## [THE TASK]
Go through the lines below. Copy those with "window".

## [INFORMATION GIVEN]
◇ ◇ ◇
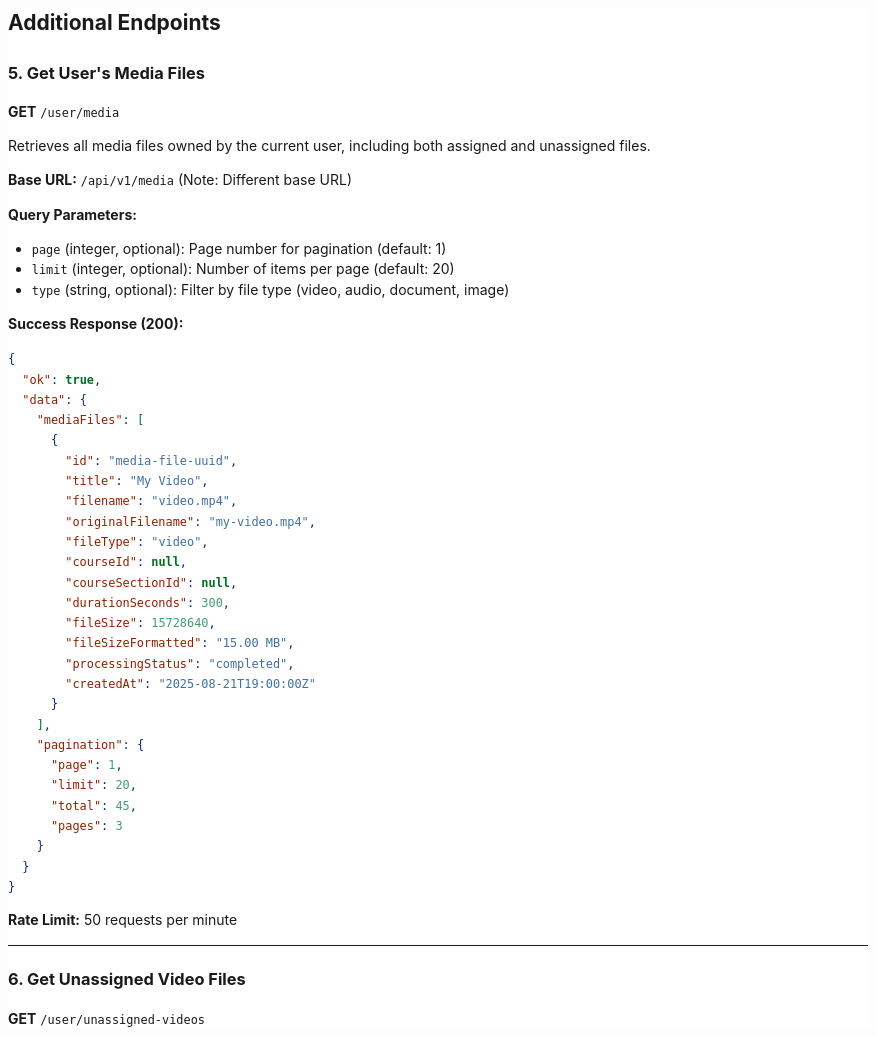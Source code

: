 ## Additional Endpoints

### 5. Get User's Media Files

**GET** `/user/media`

Retrieves all media files owned by the current user, including both assigned and unassigned files.

**Base URL:** `/api/v1/media` (Note: Different base URL)

**Query Parameters:**
- `page` (integer, optional): Page number for pagination (default: 1)
- `limit` (integer, optional): Number of items per page (default: 20)
- `type` (string, optional): Filter by file type (video, audio, document, image)

**Success Response (200):**
```json
{
  "ok": true,
  "data": {
    "mediaFiles": [
      {
        "id": "media-file-uuid",
        "title": "My Video",
        "filename": "video.mp4",
        "originalFilename": "my-video.mp4",
        "fileType": "video",
        "courseId": null,
        "courseSectionId": null,
        "durationSeconds": 300,
        "fileSize": 15728640,
        "fileSizeFormatted": "15.00 MB",
        "processingStatus": "completed",
        "createdAt": "2025-08-21T19:00:00Z"
      }
    ],
    "pagination": {
      "page": 1,
      "limit": 20,
      "total": 45,
      "pages": 3
    }
  }
}
```

**Rate Limit:** 50 requests per minute

---

### 6. Get Unassigned Video Files

**GET** `/user/unassigned-videos`
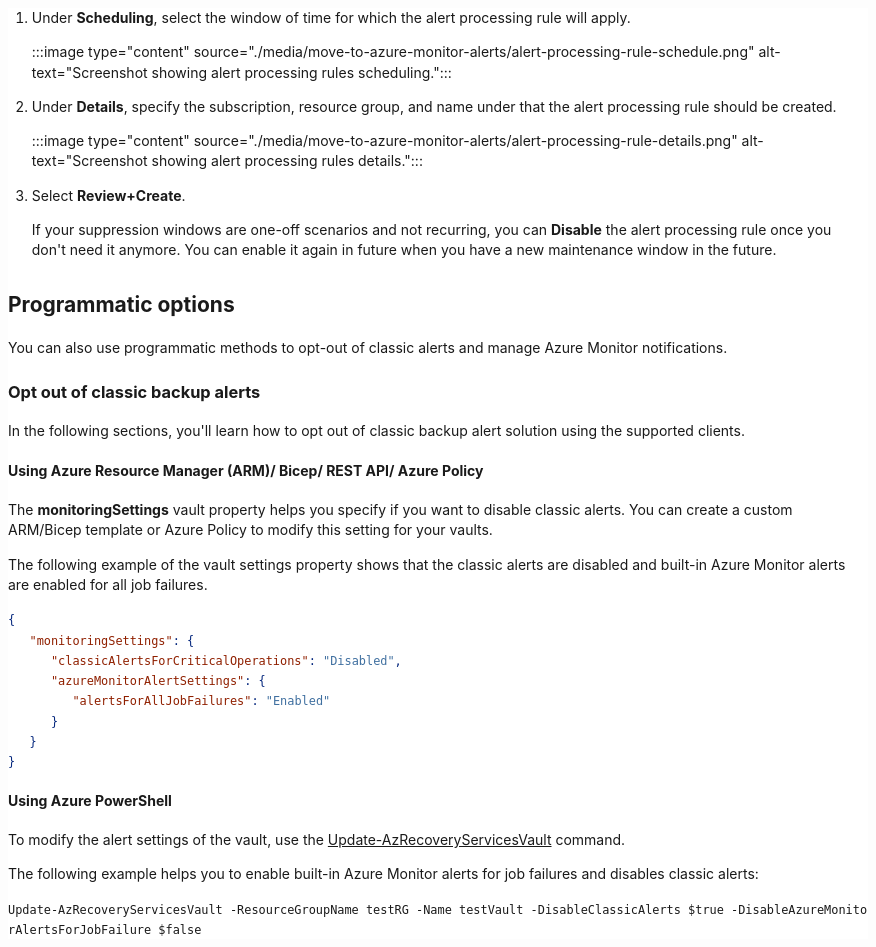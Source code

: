 1. Under **Scheduling**, select the window of time for which the alert processing rule will apply.

   :::image type="content" source="./media/move-to-azure-monitor-alerts/alert-processing-rule-schedule.png" alt-text="Screenshot showing alert processing rules scheduling.":::

1. Under **Details**, specify the subscription, resource group, and name under that the alert processing rule should be created.

   :::image type="content" source="./media/move-to-azure-monitor-alerts/alert-processing-rule-details.png" alt-text="Screenshot showing alert processing rules details.":::

1. Select **Review+Create**.

   If your suppression windows are one-off scenarios and not recurring, you can **Disable** the alert processing rule once you don't need it anymore. You can enable it again in future when you have a new maintenance window in the future.

## Programmatic options

You can also use programmatic methods to opt-out of classic alerts and manage Azure Monitor notifications.

### Opt out of classic backup alerts

In the following sections, you'll learn how to opt out of classic backup alert solution using the supported clients. 

#### Using Azure Resource Manager (ARM)/ Bicep/ REST API/ Azure Policy

The **monitoringSettings** vault property helps you specify if you want to disable classic alerts. You can create a custom ARM/Bicep template or Azure Policy to modify this setting for your vaults.

The following example of the vault settings property shows that the classic alerts are disabled and built-in Azure Monitor alerts are enabled for all job failures.

   ```json
   {
      "monitoringSettings": {
         "classicAlertsForCriticalOperations": "Disabled",
         "azureMonitorAlertSettings": {
            "alertsForAllJobFailures": "Enabled"
         }
      }
   }
   ```

#### Using Azure PowerShell

To modify the alert settings of the vault, use the [Update-AzRecoveryServicesVault](/powershell/module/az.recoveryservices/update-azrecoveryservicesvault) command.

The following example helps you to enable built-in Azure Monitor alerts for job failures and disables classic alerts:

```azurepowershell
Update-AzRecoveryServicesVault -ResourceGroupName testRG -Name testVault -DisableClassicAlerts $true -DisableAzureMonitorAlertsForJobFailure $false
```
◇ ◇ ◇
## [EXERCISE SOLUTION]
: 1. Under **Scheduling**, select the window of time for which the alert processing rule will apply.
   If your suppression windows are one-off scenarios and not recurring, you can **Disable** the alert processing rule once you don't need it anymore. You can enable it again in future when you have a new maintenance window in the future.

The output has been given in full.